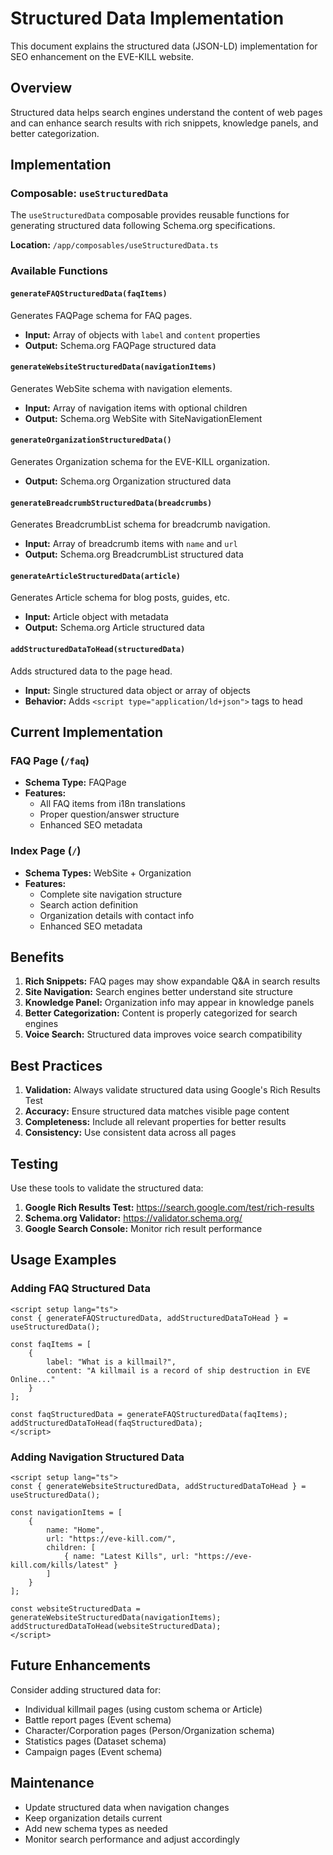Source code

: # Structured Data Implementation

This document explains the structured data (JSON-LD) implementation for SEO enhancement on the EVE-KILL website.

## Overview

Structured data helps search engines understand the content of web pages and can enhance search results with rich snippets, knowledge panels, and better categorization.

## Implementation

### Composable: `useStructuredData`

The `useStructuredData` composable provides reusable functions for generating structured data following Schema.org specifications.

**Location:** `/app/composables/useStructuredData.ts`

### Available Functions

#### `generateFAQStructuredData(faqItems)`
Generates FAQPage schema for FAQ pages.
- **Input:** Array of objects with `label` and `content` properties
- **Output:** Schema.org FAQPage structured data

#### `generateWebsiteStructuredData(navigationItems)`
Generates WebSite schema with navigation elements.
- **Input:** Array of navigation items with optional children
- **Output:** Schema.org WebSite with SiteNavigationElement

#### `generateOrganizationStructuredData()`
Generates Organization schema for the EVE-KILL organization.
- **Output:** Schema.org Organization structured data

#### `generateBreadcrumbStructuredData(breadcrumbs)`
Generates BreadcrumbList schema for breadcrumb navigation.
- **Input:** Array of breadcrumb items with `name` and `url`
- **Output:** Schema.org BreadcrumbList structured data

#### `generateArticleStructuredData(article)`
Generates Article schema for blog posts, guides, etc.
- **Input:** Article object with metadata
- **Output:** Schema.org Article structured data

#### `addStructuredDataToHead(structuredData)`
Adds structured data to the page head.
- **Input:** Single structured data object or array of objects
- **Behavior:** Adds `<script type="application/ld+json">` tags to head

## Current Implementation

### FAQ Page (`/faq`)
- **Schema Type:** FAQPage
- **Features:**
  - All FAQ items from i18n translations
  - Proper question/answer structure
  - Enhanced SEO metadata

### Index Page (`/`)
- **Schema Types:** WebSite + Organization
- **Features:**
  - Complete site navigation structure
  - Search action definition
  - Organization details with contact info
  - Enhanced SEO metadata

## Benefits

1. **Rich Snippets:** FAQ pages may show expandable Q&A in search results
2. **Site Navigation:** Search engines better understand site structure
3. **Knowledge Panel:** Organization info may appear in knowledge panels
4. **Better Categorization:** Content is properly categorized for search engines
5. **Voice Search:** Structured data improves voice search compatibility

## Best Practices

1. **Validation:** Always validate structured data using Google's Rich Results Test
2. **Accuracy:** Ensure structured data matches visible page content
3. **Completeness:** Include all relevant properties for better results
4. **Consistency:** Use consistent data across all pages

## Testing

Use these tools to validate the structured data:

1. **Google Rich Results Test:** https://search.google.com/test/rich-results
2. **Schema.org Validator:** https://validator.schema.org/
3. **Google Search Console:** Monitor rich result performance

## Usage Examples

### Adding FAQ Structured Data
```vue
<script setup lang="ts">
const { generateFAQStructuredData, addStructuredDataToHead } = useStructuredData();

const faqItems = [
    {
        label: "What is a killmail?",
        content: "A killmail is a record of ship destruction in EVE Online..."
    }
];

const faqStructuredData = generateFAQStructuredData(faqItems);
addStructuredDataToHead(faqStructuredData);
</script>
```

### Adding Navigation Structured Data
```vue
<script setup lang="ts">
const { generateWebsiteStructuredData, addStructuredDataToHead } = useStructuredData();

const navigationItems = [
    {
        name: "Home",
        url: "https://eve-kill.com/",
        children: [
            { name: "Latest Kills", url: "https://eve-kill.com/kills/latest" }
        ]
    }
];

const websiteStructuredData = generateWebsiteStructuredData(navigationItems);
addStructuredDataToHead(websiteStructuredData);
</script>
```

## Future Enhancements

Consider adding structured data for:
- Individual killmail pages (using custom schema or Article)
- Battle report pages (Event schema)
- Character/Corporation pages (Person/Organization schema)
- Statistics pages (Dataset schema)
- Campaign pages (Event schema)

## Maintenance

- Update structured data when navigation changes
- Keep organization details current
- Add new schema types as needed
- Monitor search performance and adjust accordingly
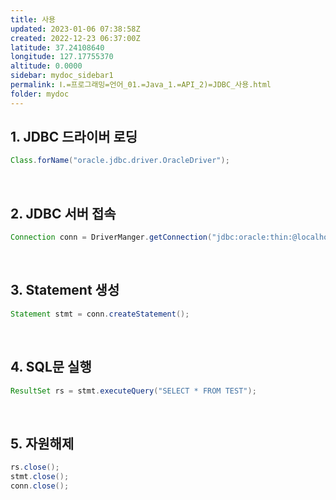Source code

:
 ```yaml
---
title: 사용
updated: 2023-01-06 07:38:58Z
created: 2022-12-23 06:37:00Z
latitude: 37.24108640
longitude: 127.17755370
altitude: 0.0000
sidebar: mydoc_sidebar1
permalink: Ⅰ.=프로그래밍=언어_01.=Java_1.=API_2)=JDBC_사용.html
folder: mydoc
---
```


## 1. JDBC 드라이버 로딩

```java
Class.forName("oracle.jdbc.driver.OracleDriver");
```

<br>

## 2. JDBC 서버 접속

```java
Connection conn = DriverManger.getConnection("jdbc:oracle:thin:@localhost:1521:xe", "id", "password");
```

<br>

## 3. Statement 생성

```java
Statement stmt = conn.createStatement();
```

<br>

## 4. SQL문 실행

```java
ResultSet rs = stmt.executeQuery("SELECT * FROM TEST");
```

<br>

## 5. 자원해제

```java
rs.close();
stmt.close();
conn.close();
```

● Exercise prompt
With the string "https" as the key, filter the data above and show the lines that match.

● Written answer
1. **Google Rich Results Test:** https://search.google.com/test/rich-results
2. **Schema.org Validator:** https://validator.schema.org/
        url: "https://eve-kill.com/",
            { name: "Latest Kills", url: "https://eve-kill.com/kills/latest" }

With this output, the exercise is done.